There are times where I think the dogs know better than people.  When someone leaves few on plate I just give them to the dogs.  They are wild about them too.  Dogs know what is good.  Question people at times.  If it hasn't got butter or seasoning don't want to eat them.  Go figure!


----------



## ChefJune (Sep 8, 2008)

I love green beans, hot, cold or in between!


----------



## kadesma (Sep 8, 2008)

We love them hot with garlic,bacon and butter, or cold with a vinaigrete and par boiled  tiny Yukon golds salt and pepper..Another favorite battered with a tempura batter and then deep fried...
kadesma


----------



## luvs (Sep 8, 2008)

i'll snack on them cold with hollandaise fer a dip.


----------



## VeraBlue (Sep 8, 2008)

Love 'em cold!


----------



## Aria (Sep 8, 2008)

*Pole Green Beans Hot then Cold*

My friend who travels to Italy yearly....gave me some Pole Beans.  SEEDS.  They grow on poles or fence (like jack in the bean stalk).  They are beautiful in the flower garden.
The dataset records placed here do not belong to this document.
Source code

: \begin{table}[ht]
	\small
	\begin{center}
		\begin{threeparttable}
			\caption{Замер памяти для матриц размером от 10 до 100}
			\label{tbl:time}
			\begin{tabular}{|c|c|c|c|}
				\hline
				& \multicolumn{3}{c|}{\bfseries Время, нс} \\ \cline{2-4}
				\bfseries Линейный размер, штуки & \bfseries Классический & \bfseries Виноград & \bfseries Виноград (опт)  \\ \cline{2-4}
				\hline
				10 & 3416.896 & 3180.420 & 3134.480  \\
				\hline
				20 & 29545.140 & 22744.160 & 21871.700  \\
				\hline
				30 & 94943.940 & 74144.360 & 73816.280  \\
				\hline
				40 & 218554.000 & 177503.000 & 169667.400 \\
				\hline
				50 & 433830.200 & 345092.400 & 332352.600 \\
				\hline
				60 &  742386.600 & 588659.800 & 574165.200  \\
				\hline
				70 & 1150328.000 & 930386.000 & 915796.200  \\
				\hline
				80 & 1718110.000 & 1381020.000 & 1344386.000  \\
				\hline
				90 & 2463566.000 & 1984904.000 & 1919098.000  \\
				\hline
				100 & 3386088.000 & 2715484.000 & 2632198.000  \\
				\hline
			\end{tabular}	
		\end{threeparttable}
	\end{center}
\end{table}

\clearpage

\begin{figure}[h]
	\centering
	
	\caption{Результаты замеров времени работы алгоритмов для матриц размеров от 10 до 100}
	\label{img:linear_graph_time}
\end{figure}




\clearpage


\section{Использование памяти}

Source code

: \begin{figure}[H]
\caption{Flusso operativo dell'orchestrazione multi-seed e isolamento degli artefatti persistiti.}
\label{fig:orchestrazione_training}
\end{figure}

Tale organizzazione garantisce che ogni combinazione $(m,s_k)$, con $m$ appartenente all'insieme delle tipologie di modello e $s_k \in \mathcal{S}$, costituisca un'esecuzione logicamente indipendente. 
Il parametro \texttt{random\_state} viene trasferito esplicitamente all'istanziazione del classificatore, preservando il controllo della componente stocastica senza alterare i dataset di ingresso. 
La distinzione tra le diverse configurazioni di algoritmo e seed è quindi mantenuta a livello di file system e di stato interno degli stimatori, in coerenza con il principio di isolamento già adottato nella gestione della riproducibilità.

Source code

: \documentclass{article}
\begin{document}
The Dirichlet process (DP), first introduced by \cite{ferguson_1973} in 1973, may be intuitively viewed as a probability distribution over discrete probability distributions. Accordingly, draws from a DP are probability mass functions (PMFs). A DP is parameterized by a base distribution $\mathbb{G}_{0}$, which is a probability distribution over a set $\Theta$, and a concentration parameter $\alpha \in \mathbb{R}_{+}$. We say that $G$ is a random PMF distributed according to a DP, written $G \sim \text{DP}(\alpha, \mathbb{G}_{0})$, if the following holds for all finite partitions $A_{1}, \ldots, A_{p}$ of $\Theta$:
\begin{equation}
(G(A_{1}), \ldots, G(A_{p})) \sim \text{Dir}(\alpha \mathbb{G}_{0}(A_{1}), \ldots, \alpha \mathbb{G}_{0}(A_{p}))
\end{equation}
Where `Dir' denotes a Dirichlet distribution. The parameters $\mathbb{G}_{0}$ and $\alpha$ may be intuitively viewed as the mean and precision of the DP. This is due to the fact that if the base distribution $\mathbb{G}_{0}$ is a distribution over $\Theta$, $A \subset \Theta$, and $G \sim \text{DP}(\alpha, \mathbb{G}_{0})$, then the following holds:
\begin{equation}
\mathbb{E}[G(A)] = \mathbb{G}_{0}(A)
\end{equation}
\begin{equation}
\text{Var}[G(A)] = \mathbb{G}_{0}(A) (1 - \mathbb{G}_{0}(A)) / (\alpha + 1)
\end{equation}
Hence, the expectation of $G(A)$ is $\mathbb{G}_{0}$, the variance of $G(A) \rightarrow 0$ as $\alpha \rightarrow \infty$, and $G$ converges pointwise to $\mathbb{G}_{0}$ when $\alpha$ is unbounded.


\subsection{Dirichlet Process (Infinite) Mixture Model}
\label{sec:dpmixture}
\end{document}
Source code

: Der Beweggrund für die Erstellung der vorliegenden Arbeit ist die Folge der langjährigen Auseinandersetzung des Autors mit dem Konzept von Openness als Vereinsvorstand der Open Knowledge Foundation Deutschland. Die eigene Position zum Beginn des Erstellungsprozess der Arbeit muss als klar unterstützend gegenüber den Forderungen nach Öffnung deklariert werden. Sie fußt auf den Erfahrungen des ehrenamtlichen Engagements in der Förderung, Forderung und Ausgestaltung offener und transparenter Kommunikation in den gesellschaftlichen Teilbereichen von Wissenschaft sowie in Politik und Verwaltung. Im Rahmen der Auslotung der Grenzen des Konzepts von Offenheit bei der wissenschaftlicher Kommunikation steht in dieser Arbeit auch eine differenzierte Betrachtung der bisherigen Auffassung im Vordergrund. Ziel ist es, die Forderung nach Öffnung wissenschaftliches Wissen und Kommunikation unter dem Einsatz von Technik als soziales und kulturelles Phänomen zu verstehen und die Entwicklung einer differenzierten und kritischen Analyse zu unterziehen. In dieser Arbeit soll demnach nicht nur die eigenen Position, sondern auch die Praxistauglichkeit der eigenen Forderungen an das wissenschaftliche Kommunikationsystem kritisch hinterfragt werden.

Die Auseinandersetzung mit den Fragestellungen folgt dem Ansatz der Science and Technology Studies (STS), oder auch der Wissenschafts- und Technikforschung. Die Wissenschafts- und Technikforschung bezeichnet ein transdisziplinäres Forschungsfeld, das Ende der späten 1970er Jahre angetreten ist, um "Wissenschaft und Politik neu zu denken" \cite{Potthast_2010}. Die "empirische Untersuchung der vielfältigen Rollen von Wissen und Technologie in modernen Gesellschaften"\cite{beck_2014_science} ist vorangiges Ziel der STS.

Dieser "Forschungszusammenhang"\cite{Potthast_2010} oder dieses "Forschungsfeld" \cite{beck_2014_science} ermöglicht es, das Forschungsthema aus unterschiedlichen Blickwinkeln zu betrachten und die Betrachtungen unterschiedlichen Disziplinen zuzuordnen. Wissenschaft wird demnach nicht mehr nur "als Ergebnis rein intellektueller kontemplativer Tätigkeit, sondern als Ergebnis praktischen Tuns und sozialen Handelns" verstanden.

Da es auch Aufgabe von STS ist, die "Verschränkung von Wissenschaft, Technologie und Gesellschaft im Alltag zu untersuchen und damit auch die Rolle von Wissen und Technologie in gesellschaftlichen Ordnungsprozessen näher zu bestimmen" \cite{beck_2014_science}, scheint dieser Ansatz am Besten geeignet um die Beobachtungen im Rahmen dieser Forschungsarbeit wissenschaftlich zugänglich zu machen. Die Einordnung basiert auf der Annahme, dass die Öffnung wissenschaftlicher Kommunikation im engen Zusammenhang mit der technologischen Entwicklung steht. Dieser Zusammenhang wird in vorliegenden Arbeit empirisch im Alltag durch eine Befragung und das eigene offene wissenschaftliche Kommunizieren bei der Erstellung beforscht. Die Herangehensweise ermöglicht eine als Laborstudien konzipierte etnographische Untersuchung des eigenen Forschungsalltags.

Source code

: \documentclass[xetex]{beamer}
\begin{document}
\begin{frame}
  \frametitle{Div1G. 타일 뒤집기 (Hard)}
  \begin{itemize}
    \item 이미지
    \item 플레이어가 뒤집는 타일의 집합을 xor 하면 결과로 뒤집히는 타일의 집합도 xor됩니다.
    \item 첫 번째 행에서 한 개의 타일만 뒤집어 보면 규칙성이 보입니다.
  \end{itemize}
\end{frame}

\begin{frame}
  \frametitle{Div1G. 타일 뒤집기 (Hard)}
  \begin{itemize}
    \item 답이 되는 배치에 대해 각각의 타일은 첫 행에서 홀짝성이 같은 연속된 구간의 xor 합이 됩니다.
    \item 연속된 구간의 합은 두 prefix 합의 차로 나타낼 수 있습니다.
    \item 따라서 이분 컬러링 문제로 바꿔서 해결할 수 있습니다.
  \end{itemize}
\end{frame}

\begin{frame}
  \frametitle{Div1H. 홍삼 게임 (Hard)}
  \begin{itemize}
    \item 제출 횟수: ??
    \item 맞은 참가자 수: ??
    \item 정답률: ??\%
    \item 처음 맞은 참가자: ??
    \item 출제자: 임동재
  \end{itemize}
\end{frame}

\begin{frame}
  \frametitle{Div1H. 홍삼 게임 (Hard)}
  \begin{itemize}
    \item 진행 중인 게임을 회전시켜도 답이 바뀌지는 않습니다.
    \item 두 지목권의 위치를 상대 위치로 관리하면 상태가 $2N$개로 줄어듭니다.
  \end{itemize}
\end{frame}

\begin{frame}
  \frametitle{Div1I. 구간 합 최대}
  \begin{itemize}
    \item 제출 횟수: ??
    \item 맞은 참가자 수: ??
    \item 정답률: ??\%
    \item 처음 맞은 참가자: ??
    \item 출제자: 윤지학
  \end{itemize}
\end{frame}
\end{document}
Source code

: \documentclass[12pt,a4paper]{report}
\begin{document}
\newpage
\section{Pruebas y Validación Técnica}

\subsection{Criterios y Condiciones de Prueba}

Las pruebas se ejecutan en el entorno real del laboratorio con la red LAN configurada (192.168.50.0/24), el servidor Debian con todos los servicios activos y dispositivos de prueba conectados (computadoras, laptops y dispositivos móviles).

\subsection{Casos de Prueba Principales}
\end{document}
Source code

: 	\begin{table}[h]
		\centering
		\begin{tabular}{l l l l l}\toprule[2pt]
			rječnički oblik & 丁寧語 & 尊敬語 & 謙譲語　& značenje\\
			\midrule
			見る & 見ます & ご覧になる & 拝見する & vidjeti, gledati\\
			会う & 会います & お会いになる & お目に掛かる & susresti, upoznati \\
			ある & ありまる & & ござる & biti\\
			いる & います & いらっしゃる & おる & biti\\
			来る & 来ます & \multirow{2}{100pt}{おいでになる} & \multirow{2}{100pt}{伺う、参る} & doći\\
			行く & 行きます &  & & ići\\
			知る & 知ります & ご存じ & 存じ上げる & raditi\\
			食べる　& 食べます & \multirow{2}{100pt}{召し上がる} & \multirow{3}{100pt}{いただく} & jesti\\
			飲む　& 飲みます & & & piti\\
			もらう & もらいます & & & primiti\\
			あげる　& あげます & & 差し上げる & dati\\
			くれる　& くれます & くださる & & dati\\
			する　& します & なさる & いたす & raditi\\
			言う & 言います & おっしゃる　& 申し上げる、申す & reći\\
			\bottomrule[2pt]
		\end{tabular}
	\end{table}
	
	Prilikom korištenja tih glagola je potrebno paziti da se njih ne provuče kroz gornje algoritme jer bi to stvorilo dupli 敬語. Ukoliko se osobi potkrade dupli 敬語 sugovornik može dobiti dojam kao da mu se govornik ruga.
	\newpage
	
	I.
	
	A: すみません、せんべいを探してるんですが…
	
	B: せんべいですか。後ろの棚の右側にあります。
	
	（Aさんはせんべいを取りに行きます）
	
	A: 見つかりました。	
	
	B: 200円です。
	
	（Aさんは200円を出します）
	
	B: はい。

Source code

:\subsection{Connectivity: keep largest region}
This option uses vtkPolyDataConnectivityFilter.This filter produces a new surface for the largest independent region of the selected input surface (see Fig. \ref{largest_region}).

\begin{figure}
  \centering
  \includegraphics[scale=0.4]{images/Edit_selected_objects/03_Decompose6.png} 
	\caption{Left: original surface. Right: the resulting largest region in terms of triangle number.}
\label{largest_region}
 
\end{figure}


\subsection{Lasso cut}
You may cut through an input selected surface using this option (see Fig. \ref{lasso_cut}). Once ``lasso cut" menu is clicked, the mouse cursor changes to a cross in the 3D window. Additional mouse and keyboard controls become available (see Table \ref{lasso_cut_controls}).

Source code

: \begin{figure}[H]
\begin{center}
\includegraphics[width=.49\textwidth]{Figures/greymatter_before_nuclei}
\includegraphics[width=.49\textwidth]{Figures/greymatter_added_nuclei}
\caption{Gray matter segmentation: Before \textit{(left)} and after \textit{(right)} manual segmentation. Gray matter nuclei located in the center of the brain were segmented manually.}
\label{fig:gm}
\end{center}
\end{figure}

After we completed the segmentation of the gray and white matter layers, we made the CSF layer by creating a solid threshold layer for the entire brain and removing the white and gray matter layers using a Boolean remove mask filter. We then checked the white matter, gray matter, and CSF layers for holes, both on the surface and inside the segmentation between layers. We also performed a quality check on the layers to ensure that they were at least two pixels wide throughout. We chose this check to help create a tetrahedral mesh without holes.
Boil just a little water, add the green beans...cook 7 minutes.  Drain, add EVOO, garlic and eat warm.     When they are cool...add wine vinegar, garlic and EVOO. YUMM.  Will try and post a photo of them growing in the garden, around a bird house.


----------



## Aria (Sep 9, 2008)

*Pole Green Beans Hot and Cold*

This are the Pole Beans growing in my garden


----------



## Michael in FtW (Sep 13, 2008)

MostlyWater said:


> I saw a recipe for Oriental Green Beans and though I'd make it, then I saw a similar recipe, but served cold, not hot.
> 
> What do you think?


 
I think the question really is what do *you* think? Since you didn't post a recipe, or a link to any, it's hard to tell what else besides the beans is involved. For example: if the dish calls for bacon drippings, I would prefer to eat the dish warm/hot; if the dish used ham or salt pork, I could enjoy it cold.


----------